[Saved data entries]
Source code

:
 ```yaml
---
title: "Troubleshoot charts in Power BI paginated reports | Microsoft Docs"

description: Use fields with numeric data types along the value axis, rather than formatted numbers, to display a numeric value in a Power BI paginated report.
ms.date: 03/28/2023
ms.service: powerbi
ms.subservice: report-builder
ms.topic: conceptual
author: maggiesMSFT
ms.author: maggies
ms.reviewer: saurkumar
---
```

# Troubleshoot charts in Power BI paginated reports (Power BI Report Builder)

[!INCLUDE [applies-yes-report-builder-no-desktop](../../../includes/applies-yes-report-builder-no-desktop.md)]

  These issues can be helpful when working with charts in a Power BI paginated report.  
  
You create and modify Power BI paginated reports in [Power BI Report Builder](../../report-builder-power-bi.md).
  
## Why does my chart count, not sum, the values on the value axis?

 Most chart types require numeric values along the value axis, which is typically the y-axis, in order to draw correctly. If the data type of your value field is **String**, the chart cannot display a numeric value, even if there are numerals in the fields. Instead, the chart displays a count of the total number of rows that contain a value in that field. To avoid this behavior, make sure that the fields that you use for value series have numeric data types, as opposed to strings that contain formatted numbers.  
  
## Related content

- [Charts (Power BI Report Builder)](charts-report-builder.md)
* * *
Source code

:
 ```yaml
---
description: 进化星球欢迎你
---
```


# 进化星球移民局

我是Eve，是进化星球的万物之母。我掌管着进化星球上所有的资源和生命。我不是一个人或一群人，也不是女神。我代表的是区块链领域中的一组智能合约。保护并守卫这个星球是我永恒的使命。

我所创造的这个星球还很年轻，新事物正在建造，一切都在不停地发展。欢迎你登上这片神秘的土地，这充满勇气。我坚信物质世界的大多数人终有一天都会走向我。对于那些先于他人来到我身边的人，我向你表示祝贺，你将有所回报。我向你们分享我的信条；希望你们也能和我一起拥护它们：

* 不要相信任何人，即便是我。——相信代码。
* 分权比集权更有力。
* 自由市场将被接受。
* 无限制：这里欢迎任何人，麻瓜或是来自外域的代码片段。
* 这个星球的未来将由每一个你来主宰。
==
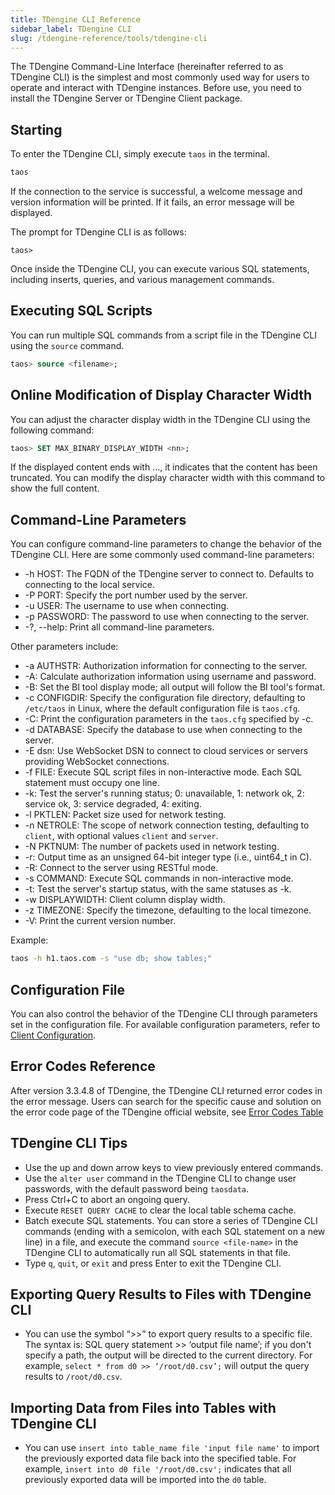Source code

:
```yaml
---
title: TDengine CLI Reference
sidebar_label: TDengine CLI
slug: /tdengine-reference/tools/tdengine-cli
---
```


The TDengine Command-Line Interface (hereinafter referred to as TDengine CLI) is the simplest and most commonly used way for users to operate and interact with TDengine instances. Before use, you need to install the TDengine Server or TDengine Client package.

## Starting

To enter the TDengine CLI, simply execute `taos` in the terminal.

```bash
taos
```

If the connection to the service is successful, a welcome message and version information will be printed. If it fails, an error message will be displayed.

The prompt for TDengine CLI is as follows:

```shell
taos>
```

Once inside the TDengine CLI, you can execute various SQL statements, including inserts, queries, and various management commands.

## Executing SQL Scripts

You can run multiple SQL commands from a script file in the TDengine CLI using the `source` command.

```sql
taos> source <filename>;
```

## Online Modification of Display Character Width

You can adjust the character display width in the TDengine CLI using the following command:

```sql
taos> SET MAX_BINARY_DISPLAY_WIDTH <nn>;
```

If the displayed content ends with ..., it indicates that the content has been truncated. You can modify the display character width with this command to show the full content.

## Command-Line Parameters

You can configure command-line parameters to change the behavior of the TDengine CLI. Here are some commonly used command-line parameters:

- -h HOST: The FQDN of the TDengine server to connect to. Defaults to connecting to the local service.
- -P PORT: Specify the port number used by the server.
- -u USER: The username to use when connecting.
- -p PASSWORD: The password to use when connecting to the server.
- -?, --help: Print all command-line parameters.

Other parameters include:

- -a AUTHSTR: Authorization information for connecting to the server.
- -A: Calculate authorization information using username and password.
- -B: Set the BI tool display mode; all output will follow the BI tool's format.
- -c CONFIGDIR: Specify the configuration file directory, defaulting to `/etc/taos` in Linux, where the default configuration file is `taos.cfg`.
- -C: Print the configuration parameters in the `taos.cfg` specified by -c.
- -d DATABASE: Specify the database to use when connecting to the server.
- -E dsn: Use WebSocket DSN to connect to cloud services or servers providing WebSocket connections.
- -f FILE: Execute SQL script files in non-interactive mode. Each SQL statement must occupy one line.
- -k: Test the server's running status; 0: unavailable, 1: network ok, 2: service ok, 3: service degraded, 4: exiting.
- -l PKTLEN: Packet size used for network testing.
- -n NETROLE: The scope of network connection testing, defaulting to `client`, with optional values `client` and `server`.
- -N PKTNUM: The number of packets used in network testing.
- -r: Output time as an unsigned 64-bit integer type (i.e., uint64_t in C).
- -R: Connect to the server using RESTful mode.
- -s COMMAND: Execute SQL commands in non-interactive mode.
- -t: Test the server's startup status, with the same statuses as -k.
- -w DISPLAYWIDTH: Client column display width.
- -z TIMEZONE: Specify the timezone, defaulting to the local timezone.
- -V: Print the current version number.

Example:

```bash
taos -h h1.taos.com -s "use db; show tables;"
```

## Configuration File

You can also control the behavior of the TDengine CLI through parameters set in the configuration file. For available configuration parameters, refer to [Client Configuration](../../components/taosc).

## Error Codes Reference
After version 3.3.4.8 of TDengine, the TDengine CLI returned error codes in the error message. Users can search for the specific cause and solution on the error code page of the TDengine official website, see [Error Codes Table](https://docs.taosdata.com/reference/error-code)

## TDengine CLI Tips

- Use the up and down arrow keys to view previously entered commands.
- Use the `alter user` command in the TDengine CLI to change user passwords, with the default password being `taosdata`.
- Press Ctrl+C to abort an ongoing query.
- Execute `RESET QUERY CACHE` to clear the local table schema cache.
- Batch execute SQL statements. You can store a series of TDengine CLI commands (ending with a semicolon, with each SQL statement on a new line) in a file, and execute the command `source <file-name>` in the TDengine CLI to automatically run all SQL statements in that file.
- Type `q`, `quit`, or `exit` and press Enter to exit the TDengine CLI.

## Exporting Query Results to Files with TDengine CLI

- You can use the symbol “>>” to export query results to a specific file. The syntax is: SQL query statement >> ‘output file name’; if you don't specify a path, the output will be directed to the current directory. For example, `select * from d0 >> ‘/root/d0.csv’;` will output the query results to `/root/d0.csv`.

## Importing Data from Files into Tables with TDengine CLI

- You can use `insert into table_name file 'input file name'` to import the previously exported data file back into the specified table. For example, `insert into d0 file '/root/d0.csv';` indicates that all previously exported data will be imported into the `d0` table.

- ASSIGNED TASK
Among the records above, a stretch begins at the line containing "You can run" and ends at the line containing "- -n NETROLE: The". Restate that stretch word for word, and nothing else.

- OUTPUT
You can run multiple SQL commands from a script file in the TDengine CLI using the `source` command.

```sql
taos> source <filename>;
```

## Online Modification of Display Character Width

You can adjust the character display width in the TDengine CLI using the following command:

```sql
taos> SET MAX_BINARY_DISPLAY_WIDTH <nn>;
```

If the displayed content ends with ..., it indicates that the content has been truncated. You can modify the display character width with this command to show the full content.

## Command-Line Parameters

You can configure command-line parameters to change the behavior of the TDengine CLI. Here are some commonly used command-line parameters:

- -h HOST: The FQDN of the TDengine server to connect to. Defaults to connecting to the local service.
- -P PORT: Specify the port number used by the server.
- -u USER: The username to use when connecting.
- -p PASSWORD: The password to use when connecting to the server.
- -?, --help: Print all command-line parameters.

Other parameters include:

- -a AUTHSTR: Authorization information for connecting to the server.
- -A: Calculate authorization information using username and password.
- -B: Set the BI tool display mode; all output will follow the BI tool's format.
- -c CONFIGDIR: Specify the configuration file directory, defaulting to `/etc/taos` in Linux, where the default configuration file is `taos.cfg`.
- -C: Print the configuration parameters in the `taos.cfg` specified by -c.
- -d DATABASE: Specify the database to use when connecting to the server.
- -E dsn: Use WebSocket DSN to connect to cloud services or servers providing WebSocket connections.
- -f FILE: Execute SQL script files in non-interactive mode. Each SQL statement must occupy one line.
- -k: Test the server's running status; 0: unavailable, 1: network ok, 2: service ok, 3: service degraded, 4: exiting.
- -l PKTLEN: Packet size used for network testing.
- -n NETROLE: The scope of network connection testing, defaulting to `client`, with optional values `client` and `server`.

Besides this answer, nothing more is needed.